Aristotle believed that the soul was the formal cause of the matter, as it gave the body matter and the principle life or a activity. It developed its shape.
Descartes
Pineal Gland- Descartes thought that this gland in the brain was where the soul and mind interacted. His reasoning followed that everything else on the head had double, apart from the pineal gland. The hormone actually produces melatonin, to regulate sleeping patterns. He believed it to be the 'seat of the soul', but scientific research has proved him wrong.

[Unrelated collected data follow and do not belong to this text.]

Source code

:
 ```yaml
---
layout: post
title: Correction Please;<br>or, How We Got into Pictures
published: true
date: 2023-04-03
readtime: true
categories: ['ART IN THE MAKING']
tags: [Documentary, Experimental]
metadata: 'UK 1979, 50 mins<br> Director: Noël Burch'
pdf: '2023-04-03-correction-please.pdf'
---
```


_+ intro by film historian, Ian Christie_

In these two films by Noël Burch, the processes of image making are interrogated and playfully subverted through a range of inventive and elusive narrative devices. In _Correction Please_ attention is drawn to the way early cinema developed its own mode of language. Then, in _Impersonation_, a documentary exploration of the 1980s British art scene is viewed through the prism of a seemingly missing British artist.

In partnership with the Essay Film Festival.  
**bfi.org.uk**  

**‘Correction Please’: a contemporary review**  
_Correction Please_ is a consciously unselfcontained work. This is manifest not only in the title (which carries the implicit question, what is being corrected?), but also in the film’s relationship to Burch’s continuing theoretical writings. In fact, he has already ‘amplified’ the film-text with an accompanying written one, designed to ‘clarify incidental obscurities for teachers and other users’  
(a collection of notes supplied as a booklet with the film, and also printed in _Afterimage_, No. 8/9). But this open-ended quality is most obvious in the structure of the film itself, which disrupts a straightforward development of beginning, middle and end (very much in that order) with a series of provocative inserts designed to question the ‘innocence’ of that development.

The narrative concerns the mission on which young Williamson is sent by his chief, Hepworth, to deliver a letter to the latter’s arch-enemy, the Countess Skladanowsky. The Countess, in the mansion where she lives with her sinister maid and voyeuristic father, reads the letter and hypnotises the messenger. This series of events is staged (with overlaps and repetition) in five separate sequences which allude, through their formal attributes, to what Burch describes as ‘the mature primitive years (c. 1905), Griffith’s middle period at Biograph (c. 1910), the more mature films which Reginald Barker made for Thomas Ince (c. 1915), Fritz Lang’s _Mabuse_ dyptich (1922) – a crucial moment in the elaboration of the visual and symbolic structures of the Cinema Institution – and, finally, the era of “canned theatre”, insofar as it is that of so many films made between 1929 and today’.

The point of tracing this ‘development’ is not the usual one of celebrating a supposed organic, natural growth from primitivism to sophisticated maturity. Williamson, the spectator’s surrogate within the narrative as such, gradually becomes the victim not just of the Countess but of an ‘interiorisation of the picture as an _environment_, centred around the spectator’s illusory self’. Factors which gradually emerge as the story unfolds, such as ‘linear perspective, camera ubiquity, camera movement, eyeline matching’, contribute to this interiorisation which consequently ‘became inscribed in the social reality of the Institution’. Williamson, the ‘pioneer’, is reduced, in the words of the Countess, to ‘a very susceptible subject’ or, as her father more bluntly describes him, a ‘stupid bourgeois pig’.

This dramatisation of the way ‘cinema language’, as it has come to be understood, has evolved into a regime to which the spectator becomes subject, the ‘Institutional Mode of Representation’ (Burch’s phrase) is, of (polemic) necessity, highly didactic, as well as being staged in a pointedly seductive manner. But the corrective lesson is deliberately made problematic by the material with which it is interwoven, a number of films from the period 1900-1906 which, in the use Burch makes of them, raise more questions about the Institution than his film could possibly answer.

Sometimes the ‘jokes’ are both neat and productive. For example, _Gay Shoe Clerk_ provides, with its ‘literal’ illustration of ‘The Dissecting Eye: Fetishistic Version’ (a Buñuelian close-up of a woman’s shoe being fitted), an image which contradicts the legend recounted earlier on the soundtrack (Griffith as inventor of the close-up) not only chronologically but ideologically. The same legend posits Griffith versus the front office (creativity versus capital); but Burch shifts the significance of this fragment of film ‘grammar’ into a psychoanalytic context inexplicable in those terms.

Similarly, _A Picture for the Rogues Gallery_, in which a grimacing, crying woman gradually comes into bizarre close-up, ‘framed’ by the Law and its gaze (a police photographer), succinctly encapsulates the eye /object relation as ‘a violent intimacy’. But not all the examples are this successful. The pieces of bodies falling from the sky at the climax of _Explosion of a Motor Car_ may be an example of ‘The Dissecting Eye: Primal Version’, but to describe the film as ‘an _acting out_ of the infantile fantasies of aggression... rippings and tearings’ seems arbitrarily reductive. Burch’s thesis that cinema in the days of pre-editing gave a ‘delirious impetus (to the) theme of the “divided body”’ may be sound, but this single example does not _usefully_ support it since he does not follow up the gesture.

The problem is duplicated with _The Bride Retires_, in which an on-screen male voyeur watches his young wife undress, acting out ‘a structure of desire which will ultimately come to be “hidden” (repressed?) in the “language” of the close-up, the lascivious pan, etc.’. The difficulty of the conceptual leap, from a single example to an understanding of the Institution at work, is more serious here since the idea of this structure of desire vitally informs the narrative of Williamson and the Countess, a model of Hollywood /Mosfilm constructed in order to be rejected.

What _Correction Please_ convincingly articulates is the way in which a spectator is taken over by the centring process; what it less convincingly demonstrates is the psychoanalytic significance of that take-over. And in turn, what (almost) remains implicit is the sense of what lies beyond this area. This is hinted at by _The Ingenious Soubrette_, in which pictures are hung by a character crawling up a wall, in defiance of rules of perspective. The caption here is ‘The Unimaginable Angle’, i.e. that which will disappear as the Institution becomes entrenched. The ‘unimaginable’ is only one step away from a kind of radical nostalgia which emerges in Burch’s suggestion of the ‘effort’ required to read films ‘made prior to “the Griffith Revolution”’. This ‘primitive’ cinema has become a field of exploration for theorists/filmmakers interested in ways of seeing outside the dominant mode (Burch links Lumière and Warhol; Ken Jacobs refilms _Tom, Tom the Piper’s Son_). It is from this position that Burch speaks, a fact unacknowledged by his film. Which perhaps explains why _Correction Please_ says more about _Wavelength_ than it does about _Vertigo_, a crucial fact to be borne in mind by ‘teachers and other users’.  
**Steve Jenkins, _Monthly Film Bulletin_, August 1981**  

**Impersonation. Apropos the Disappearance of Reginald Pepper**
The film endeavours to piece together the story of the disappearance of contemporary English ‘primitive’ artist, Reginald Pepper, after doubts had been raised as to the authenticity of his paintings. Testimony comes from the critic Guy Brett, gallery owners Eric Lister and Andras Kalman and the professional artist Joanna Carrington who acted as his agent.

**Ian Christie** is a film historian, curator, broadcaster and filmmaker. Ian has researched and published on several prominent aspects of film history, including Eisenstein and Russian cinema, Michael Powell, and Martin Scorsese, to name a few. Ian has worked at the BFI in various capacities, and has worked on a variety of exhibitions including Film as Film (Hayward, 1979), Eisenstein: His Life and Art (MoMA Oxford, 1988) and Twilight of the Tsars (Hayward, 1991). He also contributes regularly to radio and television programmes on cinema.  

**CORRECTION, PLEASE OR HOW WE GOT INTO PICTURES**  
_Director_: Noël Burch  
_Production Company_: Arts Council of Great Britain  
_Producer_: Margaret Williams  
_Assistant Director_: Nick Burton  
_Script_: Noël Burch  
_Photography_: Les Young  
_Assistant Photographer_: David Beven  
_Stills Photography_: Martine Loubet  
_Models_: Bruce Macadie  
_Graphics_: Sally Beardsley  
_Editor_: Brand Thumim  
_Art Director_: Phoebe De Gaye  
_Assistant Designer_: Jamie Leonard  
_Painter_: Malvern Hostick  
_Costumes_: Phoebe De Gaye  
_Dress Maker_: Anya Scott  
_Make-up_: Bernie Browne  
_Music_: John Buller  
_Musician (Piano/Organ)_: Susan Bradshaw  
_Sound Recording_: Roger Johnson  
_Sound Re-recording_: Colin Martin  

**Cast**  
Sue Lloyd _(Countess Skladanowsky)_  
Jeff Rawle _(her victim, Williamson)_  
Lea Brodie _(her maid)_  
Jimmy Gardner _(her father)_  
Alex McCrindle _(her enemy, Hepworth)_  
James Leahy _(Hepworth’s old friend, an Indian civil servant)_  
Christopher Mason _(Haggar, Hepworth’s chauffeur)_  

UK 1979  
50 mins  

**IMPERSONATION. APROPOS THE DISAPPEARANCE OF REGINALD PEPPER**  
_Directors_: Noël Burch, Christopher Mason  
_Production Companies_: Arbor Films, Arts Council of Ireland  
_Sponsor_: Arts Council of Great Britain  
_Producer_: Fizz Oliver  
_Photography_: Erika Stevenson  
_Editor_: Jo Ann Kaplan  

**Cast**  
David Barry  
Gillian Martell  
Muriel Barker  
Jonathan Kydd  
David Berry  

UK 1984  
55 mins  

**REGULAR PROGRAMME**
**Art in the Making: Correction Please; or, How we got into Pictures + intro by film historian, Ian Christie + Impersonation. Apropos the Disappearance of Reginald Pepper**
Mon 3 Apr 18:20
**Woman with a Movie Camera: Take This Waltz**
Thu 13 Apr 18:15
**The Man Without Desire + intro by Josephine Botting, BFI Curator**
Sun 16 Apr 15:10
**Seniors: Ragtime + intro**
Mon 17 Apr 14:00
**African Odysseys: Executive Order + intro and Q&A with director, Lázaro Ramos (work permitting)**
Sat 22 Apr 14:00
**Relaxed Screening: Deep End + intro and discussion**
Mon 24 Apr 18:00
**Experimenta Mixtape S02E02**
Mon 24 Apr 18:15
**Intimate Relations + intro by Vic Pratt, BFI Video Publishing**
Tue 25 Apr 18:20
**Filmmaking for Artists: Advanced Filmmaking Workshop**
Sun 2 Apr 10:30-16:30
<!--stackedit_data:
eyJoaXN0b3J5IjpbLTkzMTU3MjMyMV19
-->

"I think therefore I am"- thought that the only thing he knew for certain that he could not doubt the fact be existed, because he was the one doing the doubting in the first place.
Believed the soul was the 'captain of the ship' and gave the analogy that it didn't just contla and give order, but they also had feelings and desires.
Believed the mind and body were separated. He believed that the soul could be the same intact thing if the body wasn't there either.
He did not trust his sense and believed that he could never know if what he was thinking was true, as he thought he could be dreaming or an evil genius could be controlling hom. Sceptic and a rationalist as he believed in the importance of reason.
The soul is easier to know than the body, the body is divisible and made up of separate parts but the mind is indivisible.
Richard Dawkins
Soul One
The dictionary or mythological definition that is commonly associated with the soul. Dawkins rejects this idea.
Soul Two
Our intellectual capability or a spiritual power. It is has developed our mental capacity and sensitivity.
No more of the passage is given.